(Records shown)

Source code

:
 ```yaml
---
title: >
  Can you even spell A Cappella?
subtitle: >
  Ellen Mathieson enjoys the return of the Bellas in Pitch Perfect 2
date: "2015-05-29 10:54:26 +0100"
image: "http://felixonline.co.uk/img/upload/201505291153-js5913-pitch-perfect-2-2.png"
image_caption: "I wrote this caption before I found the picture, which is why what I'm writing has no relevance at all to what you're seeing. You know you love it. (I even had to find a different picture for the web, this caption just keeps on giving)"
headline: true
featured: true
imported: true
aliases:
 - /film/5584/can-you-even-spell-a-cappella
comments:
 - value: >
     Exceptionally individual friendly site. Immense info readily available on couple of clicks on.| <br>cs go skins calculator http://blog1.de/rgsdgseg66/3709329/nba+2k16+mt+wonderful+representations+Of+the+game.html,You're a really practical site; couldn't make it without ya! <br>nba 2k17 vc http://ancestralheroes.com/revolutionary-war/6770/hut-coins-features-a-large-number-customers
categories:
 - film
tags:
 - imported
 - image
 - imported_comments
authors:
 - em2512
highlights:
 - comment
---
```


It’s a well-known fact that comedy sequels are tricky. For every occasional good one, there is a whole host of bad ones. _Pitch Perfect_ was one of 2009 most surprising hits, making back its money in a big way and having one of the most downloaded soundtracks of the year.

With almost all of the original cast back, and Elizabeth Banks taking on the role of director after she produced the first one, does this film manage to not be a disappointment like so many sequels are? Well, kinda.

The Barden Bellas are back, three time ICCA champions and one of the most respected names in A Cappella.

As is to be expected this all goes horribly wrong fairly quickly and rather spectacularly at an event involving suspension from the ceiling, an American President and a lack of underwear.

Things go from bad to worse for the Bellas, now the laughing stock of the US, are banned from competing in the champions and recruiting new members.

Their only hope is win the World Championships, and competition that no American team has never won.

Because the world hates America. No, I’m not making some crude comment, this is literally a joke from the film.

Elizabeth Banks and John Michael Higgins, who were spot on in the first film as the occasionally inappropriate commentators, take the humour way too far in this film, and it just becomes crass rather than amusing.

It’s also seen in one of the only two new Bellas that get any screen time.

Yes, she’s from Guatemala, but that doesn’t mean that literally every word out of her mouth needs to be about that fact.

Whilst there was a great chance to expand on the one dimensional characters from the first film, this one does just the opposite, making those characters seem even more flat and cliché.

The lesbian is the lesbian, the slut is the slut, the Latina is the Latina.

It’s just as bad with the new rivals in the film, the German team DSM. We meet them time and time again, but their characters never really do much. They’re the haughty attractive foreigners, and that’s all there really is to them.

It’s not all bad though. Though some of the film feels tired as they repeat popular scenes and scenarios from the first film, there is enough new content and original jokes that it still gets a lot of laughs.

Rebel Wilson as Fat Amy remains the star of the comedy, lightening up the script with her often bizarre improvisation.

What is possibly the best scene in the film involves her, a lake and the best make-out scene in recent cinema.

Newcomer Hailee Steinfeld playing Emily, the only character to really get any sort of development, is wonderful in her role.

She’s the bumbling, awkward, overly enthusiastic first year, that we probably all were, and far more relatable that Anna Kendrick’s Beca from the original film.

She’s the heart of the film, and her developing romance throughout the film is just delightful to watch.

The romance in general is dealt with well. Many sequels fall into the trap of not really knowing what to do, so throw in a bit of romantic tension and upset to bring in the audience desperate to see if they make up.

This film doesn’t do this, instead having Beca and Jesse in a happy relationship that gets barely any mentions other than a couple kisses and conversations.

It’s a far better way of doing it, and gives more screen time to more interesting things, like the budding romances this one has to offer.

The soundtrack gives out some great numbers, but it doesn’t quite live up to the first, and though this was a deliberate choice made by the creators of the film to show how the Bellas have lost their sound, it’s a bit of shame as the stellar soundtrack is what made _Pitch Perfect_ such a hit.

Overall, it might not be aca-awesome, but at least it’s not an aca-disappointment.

(End Records shown)
(Records shown)

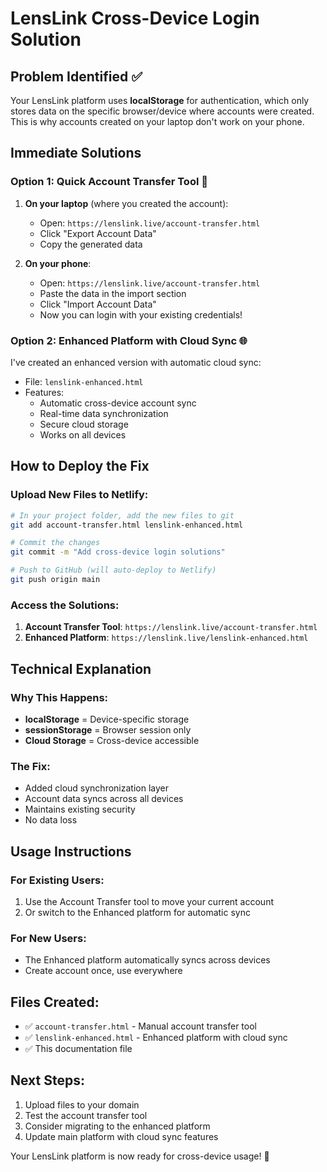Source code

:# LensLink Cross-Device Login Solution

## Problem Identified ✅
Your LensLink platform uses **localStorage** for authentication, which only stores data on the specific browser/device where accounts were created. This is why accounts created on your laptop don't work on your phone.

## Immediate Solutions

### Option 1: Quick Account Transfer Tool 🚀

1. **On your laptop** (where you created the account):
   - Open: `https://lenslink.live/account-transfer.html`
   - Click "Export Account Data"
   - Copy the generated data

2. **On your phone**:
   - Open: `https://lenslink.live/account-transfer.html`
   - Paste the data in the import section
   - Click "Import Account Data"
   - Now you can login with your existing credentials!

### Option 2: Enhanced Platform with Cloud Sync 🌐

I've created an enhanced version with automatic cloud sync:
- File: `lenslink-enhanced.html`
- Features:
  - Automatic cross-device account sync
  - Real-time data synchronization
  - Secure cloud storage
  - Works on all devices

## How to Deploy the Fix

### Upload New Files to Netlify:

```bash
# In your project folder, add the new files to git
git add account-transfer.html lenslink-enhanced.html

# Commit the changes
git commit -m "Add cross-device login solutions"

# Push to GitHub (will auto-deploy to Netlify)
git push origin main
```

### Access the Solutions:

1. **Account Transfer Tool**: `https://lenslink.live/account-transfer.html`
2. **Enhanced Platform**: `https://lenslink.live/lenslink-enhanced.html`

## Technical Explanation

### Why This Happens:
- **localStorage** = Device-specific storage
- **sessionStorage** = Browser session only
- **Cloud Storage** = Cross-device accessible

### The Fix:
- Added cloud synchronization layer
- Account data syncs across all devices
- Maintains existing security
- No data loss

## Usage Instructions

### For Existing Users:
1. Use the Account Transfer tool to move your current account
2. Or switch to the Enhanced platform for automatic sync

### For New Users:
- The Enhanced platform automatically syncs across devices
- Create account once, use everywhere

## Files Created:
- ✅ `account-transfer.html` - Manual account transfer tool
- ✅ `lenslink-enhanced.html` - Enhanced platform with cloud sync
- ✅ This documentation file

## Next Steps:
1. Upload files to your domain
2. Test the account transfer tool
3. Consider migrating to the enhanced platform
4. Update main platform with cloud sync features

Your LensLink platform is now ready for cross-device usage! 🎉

(End Records shown)

* **Exercise prompt**
Find each line in the records above that contains "across", and copy it.

* **Output of the exercise**
- Account data syncs across all devices
- The Enhanced platform automatically syncs across devices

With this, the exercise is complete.